Milan’ın hocası Leonardo için değil ama Juventus’un hocası Ferrara için bir kaç bir şey diyebilirim sanırım. Hem Juve sempatim bu nedenle de siyah-beyazlı takımı daha çok izlediğim için söyleyeceklerimin en azından bir dayanağı olacak. Hayatta gerçekten var olduğuna inandığım bir şey var. O da şudur. Bir arkadaş grubu düşünelim. Ya da bir camia da olabilir bu. O gruba ait insanların hepsi kendi rolünü kendi belirler ve her tipten adam vardır orada. Grupta aynı jenerasyondan belli tipler, kişiler bir araya gelmiştir. Ve hep “bizim gibisi…” ya da “onlar gibisi…” ya da “onun gibisi gelmez” denir ya… İşte bunun tam tersine inanıyorum ben. Her grup ya da insan nevi şahsına münhasırdır ama her grubun ya da insanın bir benzeri bir kaç jenerasyon sonra tekrar var olur. Ama kendiliğinden.
Juventus’un yeni teknik direktörü Ciro Ferrara acaba yeni Marcello Lippi olabilir mi?

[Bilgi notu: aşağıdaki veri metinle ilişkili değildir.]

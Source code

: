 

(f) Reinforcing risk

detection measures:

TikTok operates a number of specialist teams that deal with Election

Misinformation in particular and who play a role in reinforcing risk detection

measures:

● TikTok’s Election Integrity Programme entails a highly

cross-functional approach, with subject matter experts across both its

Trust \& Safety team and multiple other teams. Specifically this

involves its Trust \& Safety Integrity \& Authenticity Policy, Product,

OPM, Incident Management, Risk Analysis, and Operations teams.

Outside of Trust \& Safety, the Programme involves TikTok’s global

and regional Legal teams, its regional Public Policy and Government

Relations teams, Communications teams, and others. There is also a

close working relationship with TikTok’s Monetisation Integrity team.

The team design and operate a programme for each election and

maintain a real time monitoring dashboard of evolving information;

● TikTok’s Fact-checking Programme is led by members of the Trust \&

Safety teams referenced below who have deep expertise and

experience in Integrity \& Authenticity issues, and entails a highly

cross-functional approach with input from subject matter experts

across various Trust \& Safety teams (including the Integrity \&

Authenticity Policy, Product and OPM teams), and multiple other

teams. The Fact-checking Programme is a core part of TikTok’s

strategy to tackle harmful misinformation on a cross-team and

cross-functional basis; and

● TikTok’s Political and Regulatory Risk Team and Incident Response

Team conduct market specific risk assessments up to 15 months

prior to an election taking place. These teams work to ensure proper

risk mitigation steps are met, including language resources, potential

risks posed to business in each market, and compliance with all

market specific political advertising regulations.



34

İşte Ferrara da yeni jenerasyondan olan biri. Yerine gelebileceği, yerini alabileceği, kendi jenerasyonunun “X“i olabileceği isim ise pek belli. 2006 Dünya Kupasını alırken yanında yardımcı teknik direktördü. Eminim ki ondan öğrendiği çok şey olmuştur. Evet bahsettiğim isin Marcello Lippi. Bence Ferrara bir kaç yıl sonra İtalyan futbolu için yeni bir Lippi olacak. Yıllar sonra bıraktığı iz Lippi’ninkilerden izler taşıyacak. Henüz de 42 yaşında zaten Ferrara. Öğrenecek çok şeyi var. Şu anda Juventus’u kendi istediği yere de taşıyamamış olabilir. Fakat Ranieri Ferrara’ya, Rijkaard’ın Guardiola’ya bıraktığı gibi bir takım bırakmadı ki…

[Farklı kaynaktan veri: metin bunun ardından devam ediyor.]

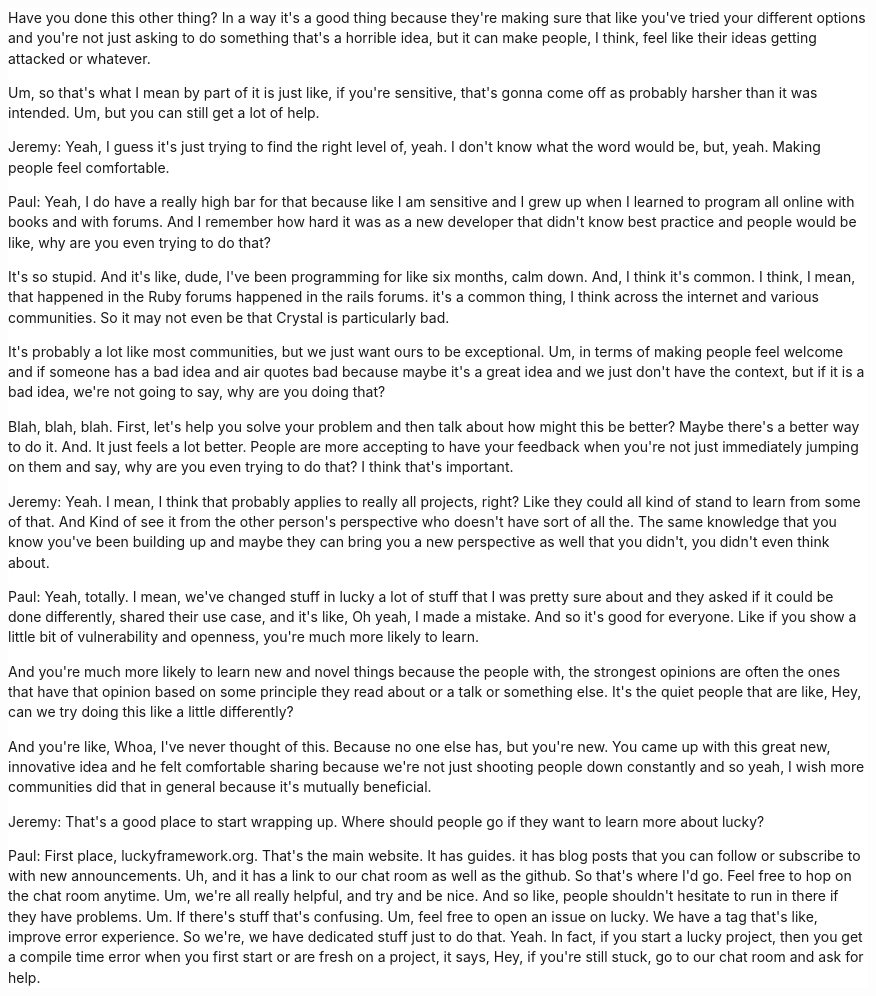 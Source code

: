 Have you done this other thing? In a way it's a good thing because they're making sure that like you've tried your different options and you're not just asking to do something that's a horrible idea, but it can make people, I think, feel like their ideas getting attacked or whatever.

Um, so that's what I mean by part of it is just like, if you're sensitive, that's gonna come off as probably harsher than it was intended. Um, but you can still get a lot of help.

Jeremy: Yeah, I guess it's just trying to find the right level of, yeah. I don't know what the word would be, but, yeah. Making people feel comfortable.

Paul: Yeah, I do have a really high bar for that because like I am sensitive and I grew up when I learned to program all online with books and with forums. And I remember how hard it was as a new developer that didn't know best practice and people would be like, why are you even trying to do that?

It's so stupid. And it's like, dude, I've been programming for like six months, calm down. And, I think it's common. I think, I mean, that happened in the Ruby forums happened in the rails forums. it's a common thing, I think across the internet and various communities. So it may not even be that Crystal is particularly bad.

It's probably a lot like most communities, but we just want ours to be exceptional. Um, in terms of making people feel welcome and  if someone has a bad idea and air quotes bad because maybe it's a great idea and we just don't have the context, but if it is a bad idea, we're not going to say, why are you doing that?

Blah, blah, blah. First, let's help you solve your problem and then talk about how might this be better? Maybe there's a better way to do it. And. It just feels a lot better. People are more accepting to have your feedback when you're not just immediately jumping on them and say, why are you even trying to do that? I think that's important.

Jeremy: Yeah. I mean, I think that probably applies to really all projects, right? Like they could all kind of stand to learn from some of that. And Kind of see it from the other person's perspective who doesn't have sort of all the. The same knowledge that you know you've been building up and maybe they can bring you a new perspective as well that you didn't, you didn't even think about.

Paul: Yeah, totally. I mean, we've changed stuff in lucky a lot of stuff that I was pretty sure about and they asked if it could be done differently, shared their use case, and it's like, Oh yeah, I made a mistake. And so it's good for everyone. Like if you show a little bit of vulnerability and openness, you're much more likely to learn.

And you're much more likely to learn new and novel things because the people with, the strongest opinions are often the ones that have that opinion based on some principle they read about or a talk or something else. It's the quiet people that are like, Hey, can we try doing this like a little differently?

And you're like, Whoa, I've never thought of this. Because no one else has, but you're new. You came up with this great new, innovative idea and he felt comfortable sharing because we're not just shooting people down constantly and so yeah, I wish more communities did that in general because it's mutually beneficial.

Jeremy: That's a good place to start wrapping up. Where should people go if they want to learn more about lucky?

Paul: First place, luckyframework.org. That's the main website. It has guides. it has blog posts that you can follow or subscribe to with new announcements. Uh, and it has a link to our chat room as well as the github. So that's where I'd go. Feel free to hop on the chat room anytime. Um, we're all really helpful, and try and be nice. And so like, people shouldn't hesitate to run in there if they have problems. Um. If there's stuff that's confusing. Um, feel free to open an issue on lucky. We have a tag that's like, improve error experience. So we're, we have dedicated stuff just to do that. Yeah. In fact, if you start a lucky project, then you get a compile time error when you first start or are fresh on a project, it says, Hey, if you're still stuck, go to our chat room and ask for help.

Molinaro’larla, Marchionni’lerle vakit geçirirken Ranieri, sağlam bir takım kuramadı ve zaten bu da gidişini hazırlayandı. Ferrara takımın başına geldiğinde takımın sarı ateşi Nedved futbolu bıraktı. Takımın sürükleyici ismi gitti. Çift yönlü orta sahaları neredeyse yok. Poulsen, Tiago, Melo yetersiz kalıyorlar. Öyle Ferrara Catania maçında Salihamidzic’i o bölgede oynattı bir süre…
Inter’i, Roma’yı, sezonun flaş takımı Sampdoria’yı, köklü Lazio’yu en az iki gol atarak yenen bir takıma sahip Ferrara. Ve bu galibiyetlerin ardında onun da imzası var. Bayern Münih’ten fark yiyen de o elbette ama büyük yıkımlar büyük “Ciro”lar getirir her daim…
Bu benzerlikle bile insanın aklına olabilir mi sorusunu getirmiyor değil…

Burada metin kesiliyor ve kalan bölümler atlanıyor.